Quick question: who even wears lanyards OUTSIDE OF THE PALAIS? Seriously. You’re asking for a wedgie.
The Party Hound
Cannes, for you, is all about the parties. Even the ones you’re not actually invited to. Especially the ones you’re not actually invited to. You spend the week with one thing and one thing only on your mind – hunting out tickets. Spamming people for tickets. Stalking people for tickets. And if all else fails, devising ingenious plans to infiltrate the biggest events only for them to fail spectacularly. Hey, did you also know that there's also a big advertising festival happening between the piss ups? Just saying.
The Solar Powered Scorcher
We get it. You live in the UK, or Norway, or Germany and the sun is as novel as that gamified, 3D printed, Virtual Reality QR-code generator that just won Titanium. It’s your annual chance to bask outside and stave off Vitamin D deficiency, but don’t venture out without the Factor 50. Please. Just go with us on this.

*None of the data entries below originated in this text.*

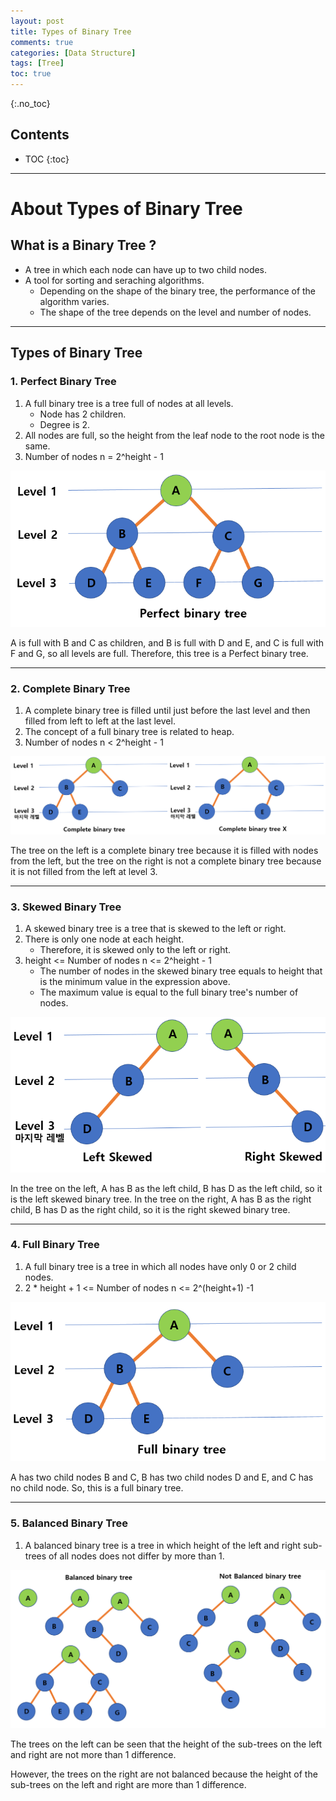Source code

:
```yaml
---
layout: post
title: Types of Binary Tree
comments: true
categories: [Data Structure]
tags: [Tree]
toc: true
---
```

{:.no_toc}
## Contents

- TOC
 {:toc}
---

# About Types of Binary Tree

## What is a Binary Tree ?

- A tree in which each node can have up to two child nodes.
- A tool for sorting and seraching algorithms.
  - Depending on the shape of the binary tree, the performance of the algorithm varies.
  - The shape of the tree depends on the level and number of nodes.

---

## Types of Binary Tree

### 1. Perfect Binary Tree

1. A full binary tree is a tree full of nodes at all levels.
   - Node has 2 children.
   - Degree is 2.
2. All nodes are full, so the height from the leaf node to the root node is the same.
3. Number of nodes n = 2^height - 1

![CQ2](/public/images/2tree1-mod.PNG)

A is full with B and C as children, and B is full with D and E, and C is full with F and G, so all levels are full.
Therefore, this tree is a Perfect binary tree.

---

### 2. Complete Binary Tree

1. A complete binary tree is filled until just before the last level and then filled from left to left at the last level.
2. The concept of a full binary tree is related to heap.
3. Number of nodes n < 2^height - 1

![CQ2](/public/images/2tree2.PNG)

The tree on the left is a complete binary tree because it is filled with nodes from the left, but the tree on the right is not a complete binary tree because it is not filled from the left at level 3.

---

### 3. Skewed Binary Tree

1. A skewed binary tree is a tree that is skewed to the left or right.
2. There is only one node at each height.
   - Therefore, it is skewed only to the left or right.
3. height <= Number of nodes n <= 2^height - 1
   - The number of nodes in the skewed binary tree equals to height that is the minimum value in the expression above.
   - The maximum value is equal to the full binary tree's number of nodes.

![CQ2](/public/images/2tree3.PNG)

In the tree on the left, A has B as the left child, B has D as the left child, so it is the left skewed binary tree.
In the tree on the right, A has B as the right child, B has D as the right child, so it is the right skewed binary tree.

---

### 4. Full Binary Tree

1. A full binary tree is a tree in which all nodes have only 0 or 2 child nodes.
2. 2 \* height + 1 <= Number of nodes n <= 2^(height+1) -1

![CQ2](/public/images/2tree4.PNG)

A has two child nodes B and C, B has two child nodes D and E, and C has no child node. So, this is a full binary tree.

---

### 5. Balanced Binary Tree

1. A balanced binary tree is a tree in which height of the left and right sub-trees of all nodes does not differ by more than 1.

![CQ2](/public/images/2tree7.PNG)

The trees on the left can be seen that the height of the sub-trees on the left and right are not more than 1 difference.

However, the trees on the right are not balanced because the height of the sub-trees on the left and right are more than 1 difference.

The Guttersnipe & Carlton Carouser
In many ways, the Croisette is like a modern day Hogarth illustration. If the Carlton Terrace is the jolly old Beer Street, then The Gutter Bar, with its hoards of noisy, bedraggled street urchins, is Gin Lane. Or maybe it's the other way round?
Cannes Bro - a.k.a. The Creative Director
You rock up to Cannes like a superstar. No money, no printed out addresses, no clue – just a flustered PR organising some highly selective meetings, two thirds of which you’ll miss. You’re on first name terms with the local gendarmerie and A&E staff. Everyone else is sick-to-the-stomach jealous of you – but they’re all desperate to talk to you.
The Designated Sensible Person
You’ve booked everyone’s plane tickets, sorted out accommodation, planned out all the meetings and events, created colour-coded packs for your whole team, organised a last-minute party that your MD just decided to throw and now all you want to do is sleep. Tough news, kiddo. You’ve now got a whole week of finding phone chargers, calling for taxis, tracking down AWOL speakers and twitching manically ahead of you. If you’re in town for the full week, watch out for the ‘Wednesday Wobbles’ and make sure you book yourself an afternoon off.
The Death Sentence
Being asked to judge at Cannes Lions is an honour almost as great as winning one of the awards. But all things come at a price and the jury room demands your hoped-for suntan, your beach time, and if you’re very unlucky, your soul. And while Faust may have made a pact with the devil, he never had the misfortune of being locked in a darkened room with the most bombastic egos in adland and the air conditioning turned up to 'arctic'.
What better wingman is there than a hefty brass trophy? Nothing is guaranteed to draw the crowds and free drinks your way than strolling up to an event with your shiny new Lion under your arm. And yes, you might end up drinking your own body volume in Champagne and losing the trophy in the process but knock yourself out. You deserve it.
The Bitter Loser
The whispers from the judging room sounded positive, so you cleared space in your trophy cabinet and flew the whole team over, last minute... Oh. Maybe next year?
The Hot Mess
It’s Cannes. It’s hot. Sweat happens.